That's kind of how file compression works - by replacing patterns with shorter symbolic representations!

[–] RvTV95XBeo 17 points 1 year ago

If I remember correctly, you can even pre-build dictionaries for some compression algorithms to speed up the process if you're working with compressing lots of similar data.

[–] [email protected] 65 points 1 year ago (1 children)

That’s literally how compression works

[–] [email protected] 2 points 1 year ago (1 children)

I figured that's roughly how JPEGs work but I wasn't sure how exactly text compression would work. Do you have any recommendations for videos on data compression?

[–] [email protected] 11 points 1 year ago

Jpeg compression is much more complex than what you described. I recommend this video as a primer: https://youtu.be/0me3guauqOU

[–] [email protected] 45 points 1 year ago

its a good idea, you might want to look at huffman codes to start your reading

https://en.wikipedia.org/wiki/Huffman_coding

[–] [email protected] 36 points 1 year ago (1 children)

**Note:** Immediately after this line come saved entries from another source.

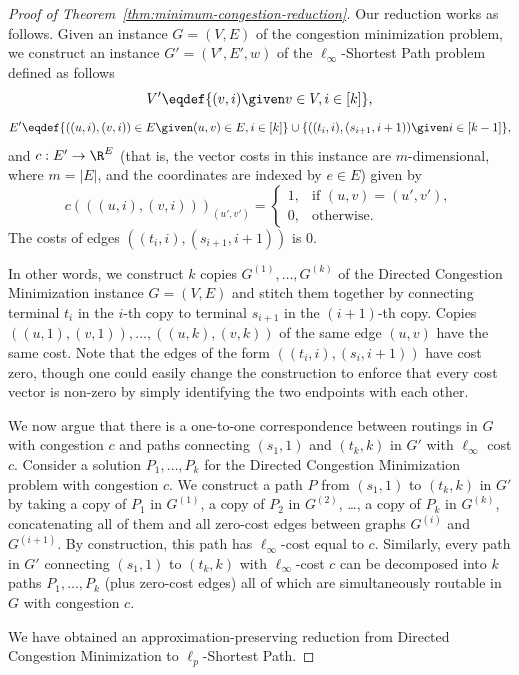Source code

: \documentclass[11pt,a4paper]{article}
\begin{document}
\begin{proof}[Proof of Theorem~\ref{thm:minimum-congestion-reduction}]
Our reduction works as follows. Given an instance $G=(V,E)$ of the congestion minimization problem, we construct an instance $G'=(V',E',w)$ of the $\ell_\infty$-Shortest Path problem defined as follows
    \[
        V'\eqdef\{(v,i) \given v \in V, i\in [k]\}, 
    \]
    \[
        E'\eqdef \{((u,i),(v,i))\in E \given (u,v)\in E, i\in [k]\} \cup\{ ((t_i,i),(s_{i+1},{i+1}))\given i \in [k-1]\},
    \]
    and $c : E' \to \R^E$ (that is, the vector costs in this instance are $m$-dimensional, where $m = |E|$, and the coordinates are indexed by $e\in E$) given by
    \[
        c(((u,i),(v,i)))_{(u',v')} = \begin{cases}
            1, & \text{if }  (u,v) = (u',v'),\\
            0, & \text{otherwise.}
        \end{cases}
    \]
    The costs of edges $((t_i,i),(s_{i+1},{i+1}))$ is 0.
    
    In other words, we construct $k$ copies $G^{(1)}, \dots , G^{(k)}$ of the Directed Congestion Minimization instance $G=(V,E)$ and stitch them together by connecting terminal $t_i$ in the $i$-{th} copy to terminal $s_{i+1}$ in the $(i+1)$-{th} copy. Copies $((u,1),(v,1)),\dots,((u,k), (v,k))$ of the same edge $(u,v)$ have the same cost. Note that the edges of the form $((t_i,i),(s_i,i+1))$ have cost zero, though one could easily change the construction to enforce that every cost vector is non-zero by simply identifying the two endpoints with each other.

    We now argue that there is a one-to-one correspondence between routings in $G$ with congestion $c$ and paths connecting $(s_1,1)$ and $(t_k,k)$ in $G'$ with $\ell_\infty$ cost $c$. Consider a solution $P_1,\dots,P_k$ for the Directed Congestion Minimization problem with congestion $c$. We construct a path $P$ from $(s_1,1)$ to $(t_k,k)$ in $G'$ by taking a copy of $P_1$ in $G^{(1)}$, a copy of $P_2$ in $G^{(2)}$, \dots, a copy of $P_k$ in $G^{(k)}$, concatenating all of them and all zero-cost edges between graphs $G^{(i)}$ and $G^{(i+1)}$. By construction, this path has $\ell_\infty$-cost equal to $c$. Similarly, every path in $G'$ connecting $(s_1,1)$ to $(t_k,k)$ with $\ell_\infty$-cost $c$ can be decomposed into $k$ paths $P_1, \dots, P_k$ (plus zero-cost edges) all of which are simultaneously routable in $G$ with congestion $c$.

    We have obtained an approximation-preserving reduction from Directed Congestion Minimization to $\ell_p$-Shortest Path.
\end{proof}
\end{document}
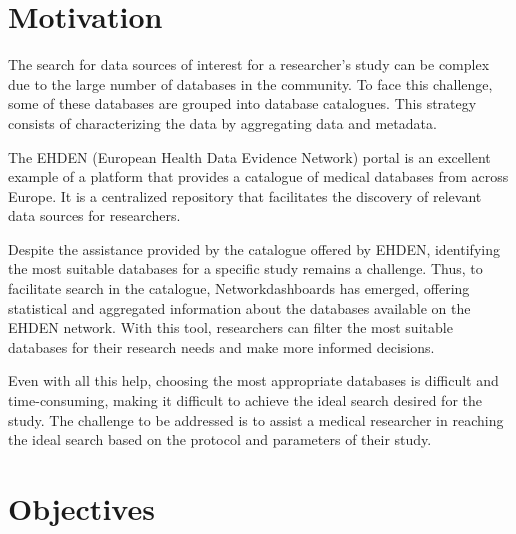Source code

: \section{Motivation}

The search for data sources of interest for a researcher’s study can be complex due to the large number of databases in the community. To face this challenge, some of these databases are grouped into database catalogues. This strategy consists of characterizing the data by aggregating data and metadata.

The EHDEN (European Health Data Evidence Network) portal is an excellent example of a platform that provides a catalogue of medical databases from across Europe. It is a centralized repository that facilitates the discovery of relevant data sources for researchers.

Despite the assistance provided by the catalogue offered by EHDEN, identifying the most suitable databases for a specific study remains a challenge. Thus, to facilitate search in the catalogue, Networkdashboards has emerged, offering statistical and aggregated information about the databases available on the EHDEN network. With this tool, researchers can filter the most suitable databases for their research needs and make more informed decisions.

Even with all this help, choosing the most appropriate databases is difficult and time-consuming, making it difficult to achieve the ideal search desired for the study. The challenge to be addressed is to assist a medical researcher in reaching the ideal search based on the protocol and parameters of their study.


\section{Objectives}



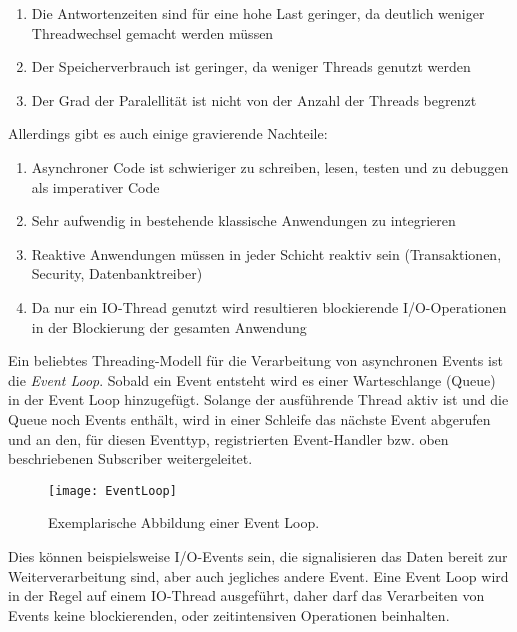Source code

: \begin{enumerate}
    \item Die Antwortenzeiten sind für eine hohe Last geringer, da deutlich weniger Threadwechsel gemacht werden müssen
    \item Der Speicherverbrauch ist geringer, da weniger Threads genutzt werden
    \item Der Grad der Paralellität ist nicht von der Anzahl der Threads begrenzt
\end{enumerate}

Allerdings gibt es auch einige gravierende Nachteile:

\begin{enumerate}
    \item Asynchroner Code ist schwieriger zu schreiben, lesen, testen und zu debuggen als imperativer Code
    \item Sehr aufwendig in bestehende klassische Anwendungen zu integrieren
    \item Reaktive Anwendungen müssen in jeder Schicht reaktiv sein (Transaktionen, Security, Datenbanktreiber)
    \item Da nur ein IO-Thread genutzt wird resultieren blockierende I/O-Operationen in der Blockierung der gesamten Anwendung
\end{enumerate}

Ein beliebtes Threading-Modell für die Verarbeitung von asynchronen Events ist die \textit{Event Loop}.
Sobald ein Event entsteht wird es einer Warteschlange (Queue)
in der Event Loop hinzugefügt. Solange der ausführende Thread aktiv ist und die Queue noch Events enthält, wird in einer Schleife das nächste Event
abgerufen und an den, für diesen Eventtyp, registrierten Event-Handler bzw. oben beschriebenen Subscriber weitergeleitet.
\begin{figure}[h!]
    \centering
    \texttt{[image: EventLoop]}
    \caption{Exemplarische Abbildung einer Event Loop. \parencite[Kapitel 1.7]{Ponge2020}}
\end{figure}

Dies können beispielsweise I/O-Events sein, die signalisieren das Daten bereit zur Weiterverarbeitung sind, aber auch jegliches andere Event.
Eine Event Loop wird in der Regel auf einem IO-Thread ausgeführt, daher darf das Verarbeiten von Events
keine blockierenden, oder zeitintensiven Operationen beinhalten\parencite{Ponge2020}.

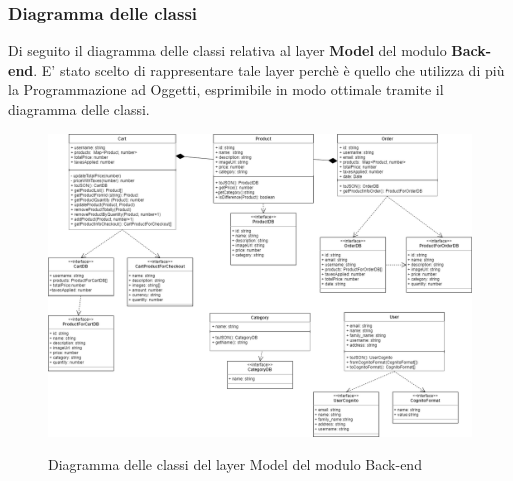\subsubsection{Diagramma delle classi}
Di seguito il diagramma delle classi relativa al layer \textbf{Model} del modulo \textbf{Back-end}. E' stato scelto di rappresentare tale layer perchè è quello che utilizza di più la Programmazione ad Oggetti, esprimibile in modo ottimale tramite il diagramma delle classi.

\vspace{1cm}

\begin{figure}[H]
\centering
\includegraphics[scale=0.35]{res/Architettura/Backend/img/diagrammaClassiBack-end.png}\\
\caption{Diagramma delle classi del layer Model del modulo Back-end}
\end{figure}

This technique is called Huffman coding, and it's used in a number of compression algorithms.

[–] [email protected] 3 points 1 year ago (1 children)

Huh that was an interesting read. I'm not sure I understood the entirety of it but it sounds like it would be a lot more efficient than what I was thinking

[–] [email protected] 7 points 1 year ago

Yes, it's very efficient and the core of what complession formats like .zip do.

The main difference to your idea is that computers count in binary like 0, 1, 10, 11, 100, 101 and so on and that you don't want to assign these very low codes words directly. Say you'd have assigned 1 the most common word, then that will would be encoded very short, but you'd sort of take the one away from all the other codes, as you don't know if 11 is twice the most common word or once the 11th (3rd in decimal) common word.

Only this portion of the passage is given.